(Provided records Opens)
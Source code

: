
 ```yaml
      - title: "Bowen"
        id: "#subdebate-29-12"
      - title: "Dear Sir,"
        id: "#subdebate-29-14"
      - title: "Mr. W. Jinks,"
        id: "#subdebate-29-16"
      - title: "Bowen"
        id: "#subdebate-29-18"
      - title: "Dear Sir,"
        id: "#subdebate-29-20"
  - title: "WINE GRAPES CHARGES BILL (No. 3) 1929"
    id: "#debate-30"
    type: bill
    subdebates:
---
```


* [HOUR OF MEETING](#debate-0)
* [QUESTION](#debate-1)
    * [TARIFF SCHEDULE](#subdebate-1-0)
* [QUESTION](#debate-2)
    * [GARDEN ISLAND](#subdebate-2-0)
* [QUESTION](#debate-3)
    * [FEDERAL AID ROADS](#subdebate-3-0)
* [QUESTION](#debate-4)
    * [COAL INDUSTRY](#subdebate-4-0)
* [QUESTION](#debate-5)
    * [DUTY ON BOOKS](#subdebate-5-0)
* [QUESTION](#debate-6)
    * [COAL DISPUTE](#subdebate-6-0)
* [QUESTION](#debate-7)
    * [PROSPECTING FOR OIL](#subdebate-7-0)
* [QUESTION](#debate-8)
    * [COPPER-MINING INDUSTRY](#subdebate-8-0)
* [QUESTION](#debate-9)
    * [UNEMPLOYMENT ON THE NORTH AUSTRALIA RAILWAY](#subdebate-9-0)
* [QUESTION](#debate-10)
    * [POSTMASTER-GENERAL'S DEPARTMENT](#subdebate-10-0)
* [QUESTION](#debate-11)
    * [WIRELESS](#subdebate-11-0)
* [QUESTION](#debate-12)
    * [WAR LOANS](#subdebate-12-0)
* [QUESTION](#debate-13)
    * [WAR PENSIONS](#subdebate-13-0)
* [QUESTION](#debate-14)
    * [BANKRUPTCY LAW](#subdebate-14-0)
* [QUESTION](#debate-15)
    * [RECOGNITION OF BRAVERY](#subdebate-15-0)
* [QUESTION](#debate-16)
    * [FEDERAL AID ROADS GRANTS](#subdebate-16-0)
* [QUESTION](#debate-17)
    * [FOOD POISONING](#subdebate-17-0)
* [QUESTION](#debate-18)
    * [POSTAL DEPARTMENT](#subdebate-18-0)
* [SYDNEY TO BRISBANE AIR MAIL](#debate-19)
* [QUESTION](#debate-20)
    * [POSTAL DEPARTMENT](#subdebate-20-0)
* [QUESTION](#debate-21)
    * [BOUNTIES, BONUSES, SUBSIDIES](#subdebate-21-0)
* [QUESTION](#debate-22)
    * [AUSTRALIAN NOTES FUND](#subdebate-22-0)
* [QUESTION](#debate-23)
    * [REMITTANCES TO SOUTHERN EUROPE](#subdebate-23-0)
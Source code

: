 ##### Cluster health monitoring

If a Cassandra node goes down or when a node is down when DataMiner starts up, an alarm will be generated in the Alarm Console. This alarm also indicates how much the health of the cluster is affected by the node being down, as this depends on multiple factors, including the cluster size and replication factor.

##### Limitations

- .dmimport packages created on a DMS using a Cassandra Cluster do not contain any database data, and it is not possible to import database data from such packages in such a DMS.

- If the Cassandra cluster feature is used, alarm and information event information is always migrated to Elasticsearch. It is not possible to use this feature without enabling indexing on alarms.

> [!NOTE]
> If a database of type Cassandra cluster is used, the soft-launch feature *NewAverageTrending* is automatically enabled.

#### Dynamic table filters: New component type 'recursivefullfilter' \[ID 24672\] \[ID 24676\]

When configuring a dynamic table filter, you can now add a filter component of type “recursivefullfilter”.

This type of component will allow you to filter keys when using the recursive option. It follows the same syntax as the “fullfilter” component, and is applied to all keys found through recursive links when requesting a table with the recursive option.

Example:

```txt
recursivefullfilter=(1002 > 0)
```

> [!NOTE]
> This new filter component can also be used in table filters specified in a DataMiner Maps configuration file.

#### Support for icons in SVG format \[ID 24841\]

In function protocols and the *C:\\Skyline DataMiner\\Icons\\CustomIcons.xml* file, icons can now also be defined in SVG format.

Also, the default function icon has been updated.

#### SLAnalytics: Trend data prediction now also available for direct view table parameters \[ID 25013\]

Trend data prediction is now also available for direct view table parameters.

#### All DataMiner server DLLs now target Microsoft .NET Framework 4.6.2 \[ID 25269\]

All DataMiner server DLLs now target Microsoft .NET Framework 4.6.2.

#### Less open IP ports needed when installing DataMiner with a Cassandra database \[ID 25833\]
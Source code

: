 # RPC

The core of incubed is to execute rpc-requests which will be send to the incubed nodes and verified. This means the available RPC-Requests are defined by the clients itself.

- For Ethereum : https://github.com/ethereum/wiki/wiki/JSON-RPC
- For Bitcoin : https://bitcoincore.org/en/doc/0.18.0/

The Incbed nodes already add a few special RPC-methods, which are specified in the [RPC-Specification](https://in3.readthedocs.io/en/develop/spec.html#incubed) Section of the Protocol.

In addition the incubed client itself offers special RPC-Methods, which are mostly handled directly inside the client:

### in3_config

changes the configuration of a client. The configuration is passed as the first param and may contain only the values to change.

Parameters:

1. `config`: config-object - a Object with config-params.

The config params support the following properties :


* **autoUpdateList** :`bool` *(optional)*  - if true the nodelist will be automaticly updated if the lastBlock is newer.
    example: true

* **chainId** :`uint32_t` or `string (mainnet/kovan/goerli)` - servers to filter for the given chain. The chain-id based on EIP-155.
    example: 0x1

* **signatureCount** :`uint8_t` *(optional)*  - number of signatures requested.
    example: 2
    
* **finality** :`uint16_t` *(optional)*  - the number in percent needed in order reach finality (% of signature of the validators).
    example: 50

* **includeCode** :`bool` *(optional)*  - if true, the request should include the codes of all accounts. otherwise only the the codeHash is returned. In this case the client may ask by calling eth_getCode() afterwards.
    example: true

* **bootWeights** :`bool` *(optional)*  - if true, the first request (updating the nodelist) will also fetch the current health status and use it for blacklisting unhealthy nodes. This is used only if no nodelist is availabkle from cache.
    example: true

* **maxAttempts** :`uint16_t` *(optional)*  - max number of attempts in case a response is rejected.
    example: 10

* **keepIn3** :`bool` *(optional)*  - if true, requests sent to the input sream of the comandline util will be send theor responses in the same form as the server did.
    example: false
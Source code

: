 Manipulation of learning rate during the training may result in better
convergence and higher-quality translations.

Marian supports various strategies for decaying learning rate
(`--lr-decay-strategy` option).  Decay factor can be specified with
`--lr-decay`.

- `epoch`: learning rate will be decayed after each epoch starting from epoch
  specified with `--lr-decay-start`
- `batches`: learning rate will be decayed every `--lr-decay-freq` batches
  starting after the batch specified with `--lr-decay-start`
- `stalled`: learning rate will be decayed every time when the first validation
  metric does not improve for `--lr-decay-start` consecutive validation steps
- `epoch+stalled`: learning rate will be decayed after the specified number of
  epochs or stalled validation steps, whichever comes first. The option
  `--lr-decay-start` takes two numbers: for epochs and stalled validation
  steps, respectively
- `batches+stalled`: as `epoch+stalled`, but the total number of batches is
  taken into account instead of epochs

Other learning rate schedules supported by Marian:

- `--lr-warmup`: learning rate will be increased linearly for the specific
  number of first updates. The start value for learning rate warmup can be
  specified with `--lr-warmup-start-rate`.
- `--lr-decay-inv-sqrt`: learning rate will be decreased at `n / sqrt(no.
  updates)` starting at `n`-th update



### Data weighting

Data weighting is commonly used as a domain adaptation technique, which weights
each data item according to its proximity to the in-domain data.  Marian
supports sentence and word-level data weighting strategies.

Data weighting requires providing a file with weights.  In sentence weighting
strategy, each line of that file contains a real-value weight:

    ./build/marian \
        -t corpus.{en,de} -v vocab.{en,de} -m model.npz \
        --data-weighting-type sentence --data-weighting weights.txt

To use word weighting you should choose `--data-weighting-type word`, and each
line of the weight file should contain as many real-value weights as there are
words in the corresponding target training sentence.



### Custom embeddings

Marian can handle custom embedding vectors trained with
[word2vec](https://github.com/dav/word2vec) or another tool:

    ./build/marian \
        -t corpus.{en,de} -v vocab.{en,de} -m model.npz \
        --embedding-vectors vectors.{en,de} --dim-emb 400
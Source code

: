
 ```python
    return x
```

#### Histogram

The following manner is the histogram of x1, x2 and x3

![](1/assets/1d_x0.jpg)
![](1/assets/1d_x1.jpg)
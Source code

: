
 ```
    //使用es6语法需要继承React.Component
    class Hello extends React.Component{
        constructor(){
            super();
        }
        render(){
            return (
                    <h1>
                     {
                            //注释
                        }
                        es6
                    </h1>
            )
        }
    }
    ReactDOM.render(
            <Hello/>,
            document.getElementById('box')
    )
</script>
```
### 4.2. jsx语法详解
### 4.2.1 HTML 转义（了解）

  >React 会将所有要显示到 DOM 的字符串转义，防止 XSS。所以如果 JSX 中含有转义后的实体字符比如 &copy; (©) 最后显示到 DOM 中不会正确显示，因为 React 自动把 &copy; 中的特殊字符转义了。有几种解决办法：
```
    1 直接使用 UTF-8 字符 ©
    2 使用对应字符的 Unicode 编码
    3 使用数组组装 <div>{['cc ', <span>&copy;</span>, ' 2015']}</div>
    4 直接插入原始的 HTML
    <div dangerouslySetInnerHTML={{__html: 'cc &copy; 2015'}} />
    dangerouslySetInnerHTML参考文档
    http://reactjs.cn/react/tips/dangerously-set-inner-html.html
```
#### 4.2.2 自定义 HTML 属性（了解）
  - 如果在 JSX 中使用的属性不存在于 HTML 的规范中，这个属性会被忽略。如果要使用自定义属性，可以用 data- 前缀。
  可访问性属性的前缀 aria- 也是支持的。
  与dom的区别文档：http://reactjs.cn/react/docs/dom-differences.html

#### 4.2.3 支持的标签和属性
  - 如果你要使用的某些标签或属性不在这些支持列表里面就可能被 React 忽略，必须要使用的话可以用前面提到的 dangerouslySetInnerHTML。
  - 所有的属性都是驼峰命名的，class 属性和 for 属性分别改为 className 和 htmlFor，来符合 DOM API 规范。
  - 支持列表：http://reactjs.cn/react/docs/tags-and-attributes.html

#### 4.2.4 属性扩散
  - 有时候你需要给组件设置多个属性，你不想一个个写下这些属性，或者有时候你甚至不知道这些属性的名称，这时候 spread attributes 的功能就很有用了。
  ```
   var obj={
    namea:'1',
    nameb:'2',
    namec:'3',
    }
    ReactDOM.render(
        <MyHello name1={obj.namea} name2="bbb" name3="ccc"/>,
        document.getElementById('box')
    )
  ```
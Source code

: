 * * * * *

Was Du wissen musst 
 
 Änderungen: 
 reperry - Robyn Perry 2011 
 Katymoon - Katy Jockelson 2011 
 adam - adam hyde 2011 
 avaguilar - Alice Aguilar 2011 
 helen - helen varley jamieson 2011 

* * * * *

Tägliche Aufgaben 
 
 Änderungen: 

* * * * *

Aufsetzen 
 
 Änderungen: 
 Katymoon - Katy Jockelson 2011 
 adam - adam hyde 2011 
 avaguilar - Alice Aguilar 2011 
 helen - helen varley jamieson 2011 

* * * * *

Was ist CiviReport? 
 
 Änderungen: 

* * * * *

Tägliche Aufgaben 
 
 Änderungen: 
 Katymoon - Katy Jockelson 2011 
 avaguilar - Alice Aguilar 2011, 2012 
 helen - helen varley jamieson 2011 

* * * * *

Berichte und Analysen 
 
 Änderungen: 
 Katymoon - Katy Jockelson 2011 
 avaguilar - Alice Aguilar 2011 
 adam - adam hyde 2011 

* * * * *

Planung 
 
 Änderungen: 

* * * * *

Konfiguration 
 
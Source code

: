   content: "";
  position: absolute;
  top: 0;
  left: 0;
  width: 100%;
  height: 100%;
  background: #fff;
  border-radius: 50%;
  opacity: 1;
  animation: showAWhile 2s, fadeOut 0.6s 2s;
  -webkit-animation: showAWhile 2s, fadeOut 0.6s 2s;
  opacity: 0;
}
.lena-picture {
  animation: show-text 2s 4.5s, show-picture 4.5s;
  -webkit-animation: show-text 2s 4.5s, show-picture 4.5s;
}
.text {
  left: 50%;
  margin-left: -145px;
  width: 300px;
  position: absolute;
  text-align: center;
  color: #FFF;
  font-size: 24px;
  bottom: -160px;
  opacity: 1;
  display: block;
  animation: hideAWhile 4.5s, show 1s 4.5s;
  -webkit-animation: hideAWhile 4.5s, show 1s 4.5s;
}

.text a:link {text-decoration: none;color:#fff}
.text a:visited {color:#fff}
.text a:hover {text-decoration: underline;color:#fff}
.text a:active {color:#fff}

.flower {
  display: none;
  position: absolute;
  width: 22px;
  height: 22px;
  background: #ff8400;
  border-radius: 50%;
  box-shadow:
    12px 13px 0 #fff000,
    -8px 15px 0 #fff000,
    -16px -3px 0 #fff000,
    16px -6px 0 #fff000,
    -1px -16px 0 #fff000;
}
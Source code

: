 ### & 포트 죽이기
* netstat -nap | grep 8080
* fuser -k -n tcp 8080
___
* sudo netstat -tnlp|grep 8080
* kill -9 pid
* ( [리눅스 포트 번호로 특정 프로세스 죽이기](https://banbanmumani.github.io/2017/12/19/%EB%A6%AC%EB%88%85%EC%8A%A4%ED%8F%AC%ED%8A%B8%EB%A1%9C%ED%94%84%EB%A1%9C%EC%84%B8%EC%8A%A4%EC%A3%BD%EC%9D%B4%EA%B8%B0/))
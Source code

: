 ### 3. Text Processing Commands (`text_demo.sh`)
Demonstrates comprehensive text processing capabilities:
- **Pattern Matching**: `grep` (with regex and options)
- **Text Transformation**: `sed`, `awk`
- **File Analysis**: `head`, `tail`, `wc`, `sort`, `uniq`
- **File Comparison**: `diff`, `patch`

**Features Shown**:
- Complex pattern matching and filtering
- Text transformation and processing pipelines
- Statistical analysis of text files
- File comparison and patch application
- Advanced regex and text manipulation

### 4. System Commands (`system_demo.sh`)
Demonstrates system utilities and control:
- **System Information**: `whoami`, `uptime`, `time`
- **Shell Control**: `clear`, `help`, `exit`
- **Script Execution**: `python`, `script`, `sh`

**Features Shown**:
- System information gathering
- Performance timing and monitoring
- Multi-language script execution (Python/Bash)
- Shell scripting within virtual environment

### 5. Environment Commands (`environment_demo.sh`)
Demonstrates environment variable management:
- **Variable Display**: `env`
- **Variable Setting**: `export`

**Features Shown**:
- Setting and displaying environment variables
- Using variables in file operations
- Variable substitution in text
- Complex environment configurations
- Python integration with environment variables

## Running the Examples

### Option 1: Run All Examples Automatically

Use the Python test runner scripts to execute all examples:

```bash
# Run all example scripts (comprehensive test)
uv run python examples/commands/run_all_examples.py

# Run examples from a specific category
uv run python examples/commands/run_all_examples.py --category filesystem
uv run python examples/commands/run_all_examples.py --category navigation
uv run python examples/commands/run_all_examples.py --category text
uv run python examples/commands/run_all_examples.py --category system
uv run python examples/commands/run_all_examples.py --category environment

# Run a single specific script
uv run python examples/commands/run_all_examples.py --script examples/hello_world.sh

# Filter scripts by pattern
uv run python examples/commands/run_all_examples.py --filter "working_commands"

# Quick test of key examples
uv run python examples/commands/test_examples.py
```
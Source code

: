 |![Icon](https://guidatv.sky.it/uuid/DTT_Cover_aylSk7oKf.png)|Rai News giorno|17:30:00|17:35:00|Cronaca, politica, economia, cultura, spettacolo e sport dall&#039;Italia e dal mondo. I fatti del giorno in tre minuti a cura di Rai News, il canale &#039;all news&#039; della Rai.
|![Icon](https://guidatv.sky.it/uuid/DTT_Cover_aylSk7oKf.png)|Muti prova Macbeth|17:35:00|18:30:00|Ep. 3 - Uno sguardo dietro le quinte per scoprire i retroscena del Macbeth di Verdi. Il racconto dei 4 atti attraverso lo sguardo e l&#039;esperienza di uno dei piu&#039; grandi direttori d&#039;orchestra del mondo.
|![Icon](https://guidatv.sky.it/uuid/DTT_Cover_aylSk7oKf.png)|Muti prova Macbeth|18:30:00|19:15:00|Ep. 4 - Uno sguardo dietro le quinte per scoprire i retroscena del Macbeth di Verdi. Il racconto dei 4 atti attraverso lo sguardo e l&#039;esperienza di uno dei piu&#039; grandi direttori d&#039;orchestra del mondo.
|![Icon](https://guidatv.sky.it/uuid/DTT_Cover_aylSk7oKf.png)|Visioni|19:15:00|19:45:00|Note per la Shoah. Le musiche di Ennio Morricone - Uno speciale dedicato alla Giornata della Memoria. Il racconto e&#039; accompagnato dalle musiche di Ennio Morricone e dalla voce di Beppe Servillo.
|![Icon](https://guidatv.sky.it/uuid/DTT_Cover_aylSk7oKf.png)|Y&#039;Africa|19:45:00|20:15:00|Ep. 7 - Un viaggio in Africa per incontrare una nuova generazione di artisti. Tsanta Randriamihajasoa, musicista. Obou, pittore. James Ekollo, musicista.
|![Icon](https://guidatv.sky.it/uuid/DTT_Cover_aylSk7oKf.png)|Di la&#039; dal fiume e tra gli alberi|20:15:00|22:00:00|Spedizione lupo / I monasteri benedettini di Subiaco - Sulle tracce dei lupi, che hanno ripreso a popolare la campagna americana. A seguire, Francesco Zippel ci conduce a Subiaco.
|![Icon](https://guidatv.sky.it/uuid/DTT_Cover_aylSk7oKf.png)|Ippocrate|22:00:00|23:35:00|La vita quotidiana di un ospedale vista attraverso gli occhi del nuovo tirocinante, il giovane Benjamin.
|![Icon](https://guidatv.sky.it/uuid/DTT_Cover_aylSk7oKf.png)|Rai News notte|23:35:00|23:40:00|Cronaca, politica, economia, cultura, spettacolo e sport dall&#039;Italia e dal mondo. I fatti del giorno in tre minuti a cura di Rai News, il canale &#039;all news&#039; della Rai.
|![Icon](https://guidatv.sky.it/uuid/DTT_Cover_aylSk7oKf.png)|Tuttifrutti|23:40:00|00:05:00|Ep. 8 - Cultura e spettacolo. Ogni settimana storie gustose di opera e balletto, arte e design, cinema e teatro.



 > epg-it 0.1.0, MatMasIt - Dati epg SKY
(Provided records Closes)
| Goal of the exercise |
All that is needed is the exact run of lines above from the line containing "12px 13px 0" through the line containing "- Complex pattern matching and filtering", both of them included.

| Reply |
    12px 13px 0 #fff000,
    -8px 15px 0 #fff000,
    -16px -3px 0 #fff000,
    16px -6px 0 #fff000,
    -1px -16px 0 #fff000;
}
Source code

: ### & 포트 죽이기
* netstat -nap | grep 8080
* fuser -k -n tcp 8080
___
* sudo netstat -tnlp|grep 8080
* kill -9 pid
* ( [리눅스 포트 번호로 특정 프로세스 죽이기](https://banbanmumani.github.io/2017/12/19/%EB%A6%AC%EB%88%85%EC%8A%A4%ED%8F%AC%ED%8A%B8%EB%A1%9C%ED%94%84%EB%A1%9C%EC%84%B8%EC%8A%A4%EC%A3%BD%EC%9D%B4%EA%B8%B0/))
Source code

: ### 3. Text Processing Commands (`text_demo.sh`)
Demonstrates comprehensive text processing capabilities:
- **Pattern Matching**: `grep` (with regex and options)
- **Text Transformation**: `sed`, `awk`
- **File Analysis**: `head`, `tail`, `wc`, `sort`, `uniq`
- **File Comparison**: `diff`, `patch`

**Features Shown**:
- Complex pattern matching and filtering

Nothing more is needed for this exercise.